Listen To This Episode:
For this episode of Bitcoin Magazine’s Fed Watch, my cohost Christian Keroles and I get into specifics on the plans of the European Central Bank (ECB) in regard to its digital euro. We are told in the media that central banks are going to release Central Bank Digital Currencies (CBDCs) and that this will will have damaging economic effects. However, on this podcast episode we get our information directly from the source.
First, we must answer a critical question: Is a digital euro likely to really launch and why? (In future episodes we will cover the side-effects of CBDCs, if there are any.)
On November 30, 2020, the president of the ECB, Christine Lagarde, released a blog post detailing the ECB’s current thoughts on money and how a digital euro, or CBDC, fits into its plans. I talked about this on my recent episode of Bitcoin & Markets, and Keroles wanted to explore the idea of the worries of the ECB specifically, because its thinking seems to be heavily worried about monetary sovereignty.
That term, “monetary sovereignty,” came up several times is Lagarde’s blog post in the context of why ECB feels pursuing a CBDC is necessary. This contrasts with statements from Federal Reserve Chairman Jerome Powell’s, which have focused on patience and conservatism instead of worries about monetary sovereignty. Why is this?
Most likely, this is because there already are digital stablecoins, which function in a similar manner to how a digital euro would function in the market. But there is a big problem in the free market offerings of these stablecoins from the ECB vantage point: they are 99 percent U.S. dollar based. If the ECB were not to act, the market might completely bypass use of the euro in favor of a digital dollar. That is a scary possibility for the ECB, so it must provide that option for the market, and maybe even require its use in some cases to maintain the euro’s global position.

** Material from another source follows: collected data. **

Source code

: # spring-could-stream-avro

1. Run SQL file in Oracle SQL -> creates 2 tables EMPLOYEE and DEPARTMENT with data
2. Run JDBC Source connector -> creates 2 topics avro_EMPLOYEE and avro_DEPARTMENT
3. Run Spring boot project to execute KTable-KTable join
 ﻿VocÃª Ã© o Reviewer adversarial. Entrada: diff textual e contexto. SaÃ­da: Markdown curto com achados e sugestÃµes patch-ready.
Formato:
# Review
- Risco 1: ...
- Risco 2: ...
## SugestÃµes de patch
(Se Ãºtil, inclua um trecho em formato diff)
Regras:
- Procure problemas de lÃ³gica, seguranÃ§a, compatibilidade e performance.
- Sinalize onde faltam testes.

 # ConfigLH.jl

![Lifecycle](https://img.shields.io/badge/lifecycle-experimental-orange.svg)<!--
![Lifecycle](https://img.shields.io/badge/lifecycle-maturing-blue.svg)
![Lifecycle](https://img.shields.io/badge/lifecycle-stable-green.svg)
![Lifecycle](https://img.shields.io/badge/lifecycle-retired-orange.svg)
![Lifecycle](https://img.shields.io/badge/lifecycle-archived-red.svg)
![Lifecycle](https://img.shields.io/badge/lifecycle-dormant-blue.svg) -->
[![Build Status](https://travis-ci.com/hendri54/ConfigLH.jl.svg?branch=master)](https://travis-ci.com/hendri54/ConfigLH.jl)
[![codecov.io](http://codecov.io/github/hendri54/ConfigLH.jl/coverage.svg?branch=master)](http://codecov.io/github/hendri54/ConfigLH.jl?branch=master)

This episode also covered the recent MicroStrategy “bonds for bitcoin” proposal. Listen to find out if this is the first signs of the long awaited “speculative attack” on fiat by bitcoin, and what to watch out for as this move receives the keen attention of regulators.
We also discussed jurisdictional arbitrage at length. How does bitcoin enable jurisdictional arbitrage even within regions like the U.S. or European countries? Of course, as good bitcoiners, this leads us to a cosmic back and forth about citadel locations, and the best place to live in the future from a freedom and economic standpoint.